Key Components and Tradeoffs

Key Components:

  1. Mapper: The Mapper processes input data and generates key-value pairs. It is responsible for dividing the input data into smaller chunks and applying a user-defined function to each chunk.

  2. Reducer: The Reducer receives the output of the Mapper, groups it by key, and applies a user-defined reduce function to each group. Reducers aggregate and process the intermediate data generated by the Mappers.

  3. Shuffling and Sorting: After the mapping phase, MapReduce performs a shuffle and sort operation to ensure that all values associated with the same key are processed together by a single Reducer.

  4. Partitioning: The Partitioner determines which Reducer receives each intermediate key-value pair. It ensures that data with the same key ends up at the same Reducer.
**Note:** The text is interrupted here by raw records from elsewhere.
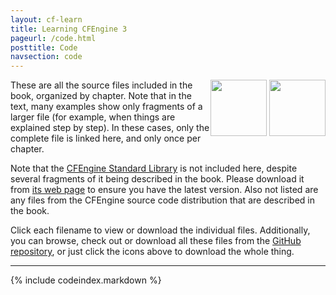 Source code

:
 ```yaml
---
layout: cf-learn
title: Learning CFEngine 3
pageurl: /code.html
posttitle: Code
navsection: code
---
```


<div style="float: right;">
  <a href="https://github.com/zzamboni/cf-learn/zipball/master">
    <img border="0" width="90" src="https://github.com/images/modules/download/zip.png"></a>
  <a href="https://github.com/zzamboni/cf-learn/tarball/master">
    <img border="0" width="90" src="https://github.com/images/modules/download/tar.png"></a>
</div>

These are all the source files included in the book, organized by
chapter. Note that in the text, many examples show only fragments of a
larger file (for example, when things are explained step by step). In
these cases, only the complete file is linked here, and only once per
chapter.

Note that the
[CFEngine Standard Library](http://cfengine.com/starterkit) is not
included here, despite several fragments of it being described in the
book. Please download it from
[its web page](http://cfengine.com/starterkit) to ensure you have the
latest version. Also not listed are any files from the CFEngine source
code distribution that are described in the book.

Click each filename to view or download the individual
files. Additionally, you can browse, check out or download all these
files from the [GitHub
repository](https://github.com/zzamboni/cf-learn.info), or just click
the icons above to download the whole thing.

----

{% include codeindex.markdown %}
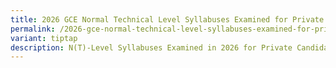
 ```yaml
---
title: 2026 GCE Normal Technical Level Syllabuses Examined for Private Candidates
permalink: /2026-gce-normal-technical-level-syllabuses-examined-for-private-candidates/
variant: tiptap
description: N(T)-Level Syllabuses Examined in 2026 for Private Candidates
---
```


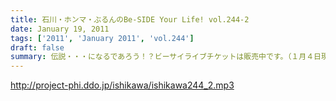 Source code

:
 ```yaml
---
title: 石川・ホンマ・ぶるんのBe-SIDE Your Life! vol.244-2
date: January 19, 2011
tags: ['2011', 'January 2011', 'vol.244']
draft: false
summary: 伝説・・・になるであろう！？ビーサイライブチケットは販売中です。（１月４日現在）売り切れ必至と言いたいところですがどうなのでしょうか。楽しみです。NAMAE
---
```


http://project-phi.ddo.jp/ishikawa/ishikawa244_2.mp3
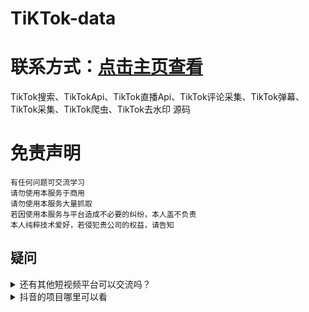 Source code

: # TiKTok-data
# 联系方式：[点击主页查看](https://github.com/VideoData)  

TikTok搜索、TikTokApi、TikTok直播Api、TikTok评论采集、TikTok弹幕、TikTok采集、TikTok爬虫、TikTok去水印 源码

#  免责声明  
```       
有任何问题可交流学习       
请勿使用本服务于商用    
请勿使用本服务大量抓取     
若因使用本服务与平台造成不必要的纠纷，本人盖不负责   
本人纯粹技术爱好，若侵犯贵公司的权益，请告知  
``` 

## 疑问
<details>
  <summary>还有其他短视频平台可以交流吗？</summary>
  目前可供学习交流的平台是抖音和Tiktok，快手大家有兴趣可以一起讨论交流。
</details>
<details>
  <summary>抖音的项目哪里可以看</summary>
  抖音->https://github.com/VideoData/DY-Data
</details>
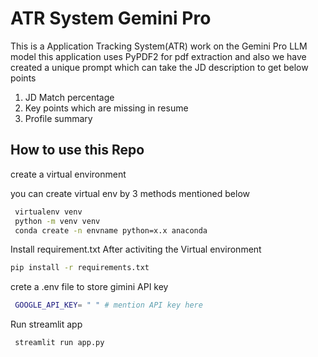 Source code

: 
# ATR System Gemini Pro

This is a Application Tracking System(ATR) work on the Gemini Pro LLM model this application uses PyPDF2 for pdf extraction and also we have created a unique prompt which can take the JD description to get below points

1) JD Match percentage
2) Key points which are missing in resume
3) Profile summary



## How to use this Repo

create a virtual environment

you can create virtual env by 3 methods mentioned below

```bash
 virtualenv venv
 python -m venv venv
 conda create -n envname python=x.x anaconda
```
Install requirement.txt
After activiting the Virtual environment

 ```bash
 pip install -r requirements.txt
```

crete a .env file to store gimini API key

```bash
 GOOGLE_API_KEY= " " # mention API key here
```

Run streamlit app
```bash
 streamlit run app.py
```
  5. Coordinator: The Coordinator manages the overall execution of the MapReduce job. It assigns tasks to workers, monitors their progress, and handles failures.

Implementation Parts

This repository goes four major revisions to implement MapReduce:

  1. Design the Data Structure: Implement the data structure that will hold the MapReduce job status. This structure should keep track of task progress, completion, and any failures.

  2. Design Communication: Define the communication protocol between the Coordinator and Worker nodes. This includes task assignment, progress updates, and error reporting.

  3. Map/Reduce Job Handling: Develop the logic for the Mapper and Reducer tasks. Ensure that they properly process the input data, produce intermediate results, and handle any errors.

  4. Coordinator: Create the Coordinator component responsible for managing the overall MapReduce job. It should assign tasks to Workers, monitor their progress, and react to failures.

Usage

Please refer to the documentation and code within this repository for specific usage instructions and examples on implementing MapReduce.

License

This project is licensed under the MIT License. See the LICENSE file for details.